TASK ITEM
Could you write out the records below exactly as they appear, leaving out any pictures?

Plain-text document sources
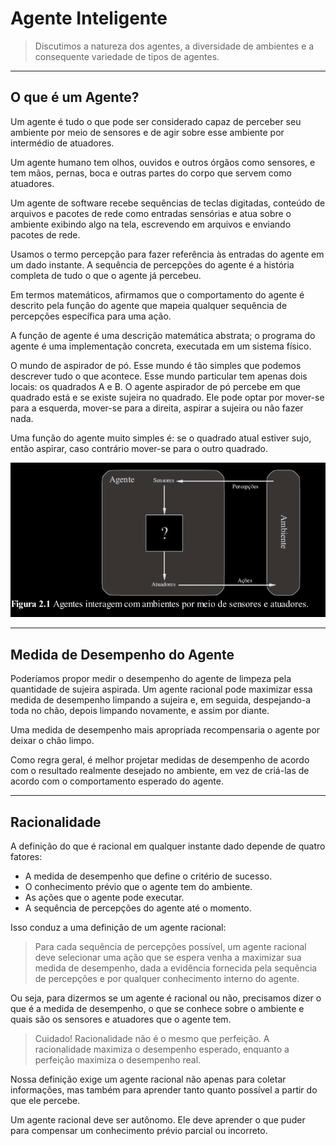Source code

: # Agente Inteligente

> Discutimos a natureza dos agentes, a diversidade de
ambientes e a consequente variedade de tipos de agentes.

---
## O que é um Agente?

Um agente é tudo o que pode ser considerado capaz de perceber seu ambiente por meio de
sensores e de agir sobre esse ambiente por intermédio de atuadores.

Um agente humano tem olhos, ouvidos e outros órgãos como sensores, e tem mãos,
pernas, boca e outras partes do corpo que servem como atuadores.

Um agente de software recebe sequências de teclas digitadas, conteúdo de arquivos e
pacotes de rede como entradas sensórias e atua sobre o ambiente exibindo algo na tela, escrevendo
em arquivos e enviando pacotes de rede.

Usamos o termo percepção para fazer referência às entradas do agente em um dado
instante. A sequência de percepções do agente é a história completa de tudo o que o agente já percebeu.

Em termos matemáticos, afirmamos que o
comportamento do agente é descrito pela função do agente que mapeia qualquer sequência de
percepções específica para uma ação.

A função de agente é uma descrição matemática abstrata; o
programa do agente é uma implementação concreta, executada em um sistema físico.

O mundo de aspirador de pó. Esse mundo é tão simples que podemos descrever tudo o que acontece. Esse mundo particular tem apenas dois locais: os quadrados A e B. O agente aspirador de pó percebe em que quadrado está e se existe sujeira no quadrado. Ele pode optar por mover-se para a esquerda, mover-se para a direita, aspirar a sujeira ou não fazer nada.

Uma função do agente muito simples é: se o quadrado
atual estiver sujo, então aspirar, caso contrário mover-se para o outro quadrado.

![alt text](../Imagens/Sensores_Atuadores.png)

---
## Medida de Desempenho do Agente

Poderíamos propor medir o desempenho do agente de limpeza pela quantidade de sujeira aspirada. Um agente racional pode
maximizar essa medida de desempenho limpando a sujeira e, em seguida, despejando-a toda no chão,
depois limpando novamente, e assim por diante. 

Uma medida de desempenho mais apropriada
recompensaria o agente por deixar o chão limpo.

Como regra geral, é melhor projetar medidas de desempenho de acordo com o
resultado realmente desejado no ambiente, em vez de criá-las de acordo com o comportamento
esperado do agente.

---
## Racionalidade

A definição do que é racional em qualquer instante dado depende de quatro fatores:

- A medida de desempenho que define o critério de sucesso.
- O conhecimento prévio que o agente tem do ambiente.
- As ações que o agente pode executar.
- A sequência de percepções do agente até o momento.

Isso conduz a uma definição de um agente racional:
> Para cada sequência de percepções possível, um agente racional deve selecionar uma
ação que se espera venha a maximizar sua medida de desempenho, dada a evidência fornecida
pela sequência de percepções e por qualquer conhecimento interno do agente.

Ou seja, para dizermos se um agente é racional ou não, precisamos dizer o que é a medida de
desempenho, o que se conhece sobre o ambiente e quais são os sensores e atuadores que o agente
tem.

> Cuidado! Racionalidade não é o mesmo que perfeição. A racionalidade maximiza o
desempenho esperado, enquanto a perfeição maximiza o desempenho real.

Nossa definição exige um agente racional não apenas para coletar informações, mas também para
aprender tanto quanto possível a partir do que ele percebe.

Um agente racional deve ser autônomo. Ele
deve aprender o que puder para compensar um conhecimento prévio parcial ou incorreto.

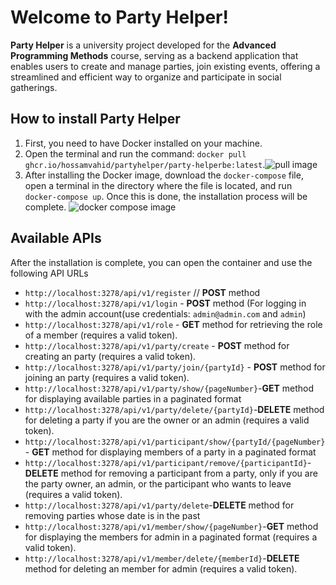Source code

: # Welcome to Party Helper!
**Party Helper** is a university project developed for the **Advanced Programming Methods** course, serving as a backend application that enables users to create and manage parties, join existing events, offering a streamlined and efficient way to organize and participate in social gatherings.


## How to install Party Helper

 1. First, you need to have Docker installed on your machine.
 2. Open the terminal and run the command: `docker pull ghcr.io/hossamvahid/partyhelper/party-helperbe:latest`.![pull image](https://github.com/user-attachments/assets/34a37ba4-b7e8-4efa-85e8-c351558f089d)
 3. After installing the Docker image, download the `docker-compose` file, open a terminal in the directory where the file is located, and run `docker-compose up`. Once this is done, the installation process will be complete. ![docker compose image](https://github.com/user-attachments/assets/926aa9b4-3681-4f05-a58a-68b921dbaff8)

## Available APIs
After the installation is complete, you can open the container and use the following API URLs

 - `http://localhost:3278/api/v1/register` // **POST** method 
 - `http://localhost:3278/api/v1/login` - **POST** method (For logging in with the admin account(use credentials: `admin@admin.com` and `admin`)
 - `http://localhost:3278/api/v1/role` - **GET** method for retrieving the role of a member (requires a valid token).
 - `http://localhost:3278/api/v1/party/create` - **POST** method for creating an party  (requires a valid token).
 - `http://localhost:3278/api/v1/party/join/{partyId}` - **POST** method for joining an party  (requires a valid token).
 - `http://localhost:3278/api/v1/party/show/{pageNumber}`-**GET** method for displaying available parties in a paginated format
 - `http://localhost:3278/api/v1/party/delete/{partyId}`-**DELETE** method for deleting a party if you are the owner or an admin (requires a valid token).
 - `http://localhost:3278/api/v1/participant/show/{partyId/{pageNumber}`- **GET** method for displaying members of a party in a paginated format
 - `http://localhost:3278/api/v1/participant/remove/{participantId}`-**DELETE** method for removing a participant from a party, only if you are the party owner, an admin, or the participant who wants to leave (requires a valid token).
 - `http://localhost:3278/api/v1/party/delete`-**DELETE** method for removing parties whose date is in the past
 - `http://localhost:3278/api/v1/member/show/{pageNumber}`-**GET** method for displaying the members for admin in a paginated format (requires a valid token).
 - `http://localhost:3278/api/v1/member/delete/{memberId}`-**DELETE** method for deleting an member for admin  (requires a valid token).

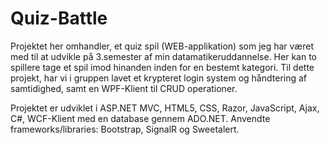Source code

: # Quiz-Battle

Projektet her omhandler, et quiz spil (WEB-applikation) som jeg har været med til at udvikle på 3.semester af min datamatikeruddannelse.
Her kan to spillere tage et spil imod hinanden inden for en bestemt kategori. Til dette projekt, har vi i gruppen lavet et krypteret login system og håndtering af samtidighed, samt en WPF-Klient til CRUD operationer.

Projektet er udviklet i ASP.NET MVC, HTML5, CSS, Razor, JavaScript, Ajax, C#, WCF-Klient med en database gennem ADO.NET. 
Anvendte frameworks/libraries: Bootstrap, SignalR og Sweetalert.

TASK OUTPUT
Source code

: # Agente Inteligente

> Discutimos a natureza dos agentes, a diversidade de
ambientes e a consequente variedade de tipos de agentes.

---
## O que é um Agente?

Um agente é tudo o que pode ser considerado capaz de perceber seu ambiente por meio de
sensores e de agir sobre esse ambiente por intermédio de atuadores.

Um agente humano tem olhos, ouvidos e outros órgãos como sensores, e tem mãos,
pernas, boca e outras partes do corpo que servem como atuadores.

Um agente de software recebe sequências de teclas digitadas, conteúdo de arquivos e
pacotes de rede como entradas sensórias e atua sobre o ambiente exibindo algo na tela, escrevendo
em arquivos e enviando pacotes de rede.

Usamos o termo percepção para fazer referência às entradas do agente em um dado
instante. A sequência de percepções do agente é a história completa de tudo o que o agente já percebeu.

Em termos matemáticos, afirmamos que o
comportamento do agente é descrito pela função do agente que mapeia qualquer sequência de
percepções específica para uma ação.

A função de agente é uma descrição matemática abstrata; o
programa do agente é uma implementação concreta, executada em um sistema físico.

O mundo de aspirador de pó. Esse mundo é tão simples que podemos descrever tudo o que acontece. Esse mundo particular tem apenas dois locais: os quadrados A e B. O agente aspirador de pó percebe em que quadrado está e se existe sujeira no quadrado. Ele pode optar por mover-se para a esquerda, mover-se para a direita, aspirar a sujeira ou não fazer nada.

Uma função do agente muito simples é: se o quadrado
atual estiver sujo, então aspirar, caso contrário mover-se para o outro quadrado.

![alt text](../Imagens/Sensores_Atuadores.png)

---
## Medida de Desempenho do Agente

Poderíamos propor medir o desempenho do agente de limpeza pela quantidade de sujeira aspirada. Um agente racional pode
maximizar essa medida de desempenho limpando a sujeira e, em seguida, despejando-a toda no chão,
depois limpando novamente, e assim por diante. 

Uma medida de desempenho mais apropriada
recompensaria o agente por deixar o chão limpo.

Como regra geral, é melhor projetar medidas de desempenho de acordo com o
resultado realmente desejado no ambiente, em vez de criá-las de acordo com o comportamento
esperado do agente.

---
## Racionalidade

A definição do que é racional em qualquer instante dado depende de quatro fatores:

- A medida de desempenho que define o critério de sucesso.
- O conhecimento prévio que o agente tem do ambiente.
- As ações que o agente pode executar.
- A sequência de percepções do agente até o momento.

Isso conduz a uma definição de um agente racional:
> Para cada sequência de percepções possível, um agente racional deve selecionar uma
ação que se espera venha a maximizar sua medida de desempenho, dada a evidência fornecida
pela sequência de percepções e por qualquer conhecimento interno do agente.

Ou seja, para dizermos se um agente é racional ou não, precisamos dizer o que é a medida de
desempenho, o que se conhece sobre o ambiente e quais são os sensores e atuadores que o agente
tem.

> Cuidado! Racionalidade não é o mesmo que perfeição. A racionalidade maximiza o
desempenho esperado, enquanto a perfeição maximiza o desempenho real.

Nossa definição exige um agente racional não apenas para coletar informações, mas também para
aprender tanto quanto possível a partir do que ele percebe.

Um agente racional deve ser autônomo. Ele
deve aprender o que puder para compensar um conhecimento prévio parcial ou incorreto.

Source code

: # Welcome to Party Helper!
**Party Helper** is a university project developed for the **Advanced Programming Methods** course, serving as a backend application that enables users to create and manage parties, join existing events, offering a streamlined and efficient way to organize and participate in social gatherings.


## How to install Party Helper

 1. First, you need to have Docker installed on your machine.
 2. Open the terminal and run the command: `docker pull ghcr.io/hossamvahid/partyhelper/party-helperbe:latest`.![pull image](https://github.com/user-attachments/assets/34a37ba4-b7e8-4efa-85e8-c351558f089d)
 3. After installing the Docker image, download the `docker-compose` file, open a terminal in the directory where the file is located, and run `docker-compose up`. Once this is done, the installation process will be complete. ![docker compose image](https://github.com/user-attachments/assets/926aa9b4-3681-4f05-a58a-68b921dbaff8)

## Available APIs
After the installation is complete, you can open the container and use the following API URLs

 - `http://localhost:3278/api/v1/register` // **POST** method 
 - `http://localhost:3278/api/v1/login` - **POST** method (For logging in with the admin account(use credentials: `admin@admin.com` and `admin`)
 - `http://localhost:3278/api/v1/role` - **GET** method for retrieving the role of a member (requires a valid token).
 - `http://localhost:3278/api/v1/party/create` - **POST** method for creating an party  (requires a valid token).
 - `http://localhost:3278/api/v1/party/join/{partyId}` - **POST** method for joining an party  (requires a valid token).
 - `http://localhost:3278/api/v1/party/show/{pageNumber}`-**GET** method for displaying available parties in a paginated format
 - `http://localhost:3278/api/v1/party/delete/{partyId}`-**DELETE** method for deleting a party if you are the owner or an admin (requires a valid token).
 - `http://localhost:3278/api/v1/participant/show/{partyId/{pageNumber}`- **GET** method for displaying members of a party in a paginated format
 - `http://localhost:3278/api/v1/participant/remove/{participantId}`-**DELETE** method for removing a participant from a party, only if you are the party owner, an admin, or the participant who wants to leave (requires a valid token).
 - `http://localhost:3278/api/v1/party/delete`-**DELETE** method for removing parties whose date is in the past
 - `http://localhost:3278/api/v1/member/show/{pageNumber}`-**GET** method for displaying the members for admin in a paginated format (requires a valid token).
 - `http://localhost:3278/api/v1/member/delete/{memberId}`-**DELETE** method for deleting an member for admin  (requires a valid token).

Source code

: # Quiz-Battle

Projektet her omhandler, et quiz spil (WEB-applikation) som jeg har været med til at udvikle på 3.semester af min datamatikeruddannelse.
Her kan to spillere tage et spil imod hinanden inden for en bestemt kategori. Til dette projekt, har vi i gruppen lavet et krypteret login system og håndtering af samtidighed, samt en WPF-Klient til CRUD operationer.

Projektet er udviklet i ASP.NET MVC, HTML5, CSS, Razor, JavaScript, Ajax, C#, WCF-Klient med en database gennem ADO.NET. 
Anvendte frameworks/libraries: Bootstrap, SignalR og Sweetalert.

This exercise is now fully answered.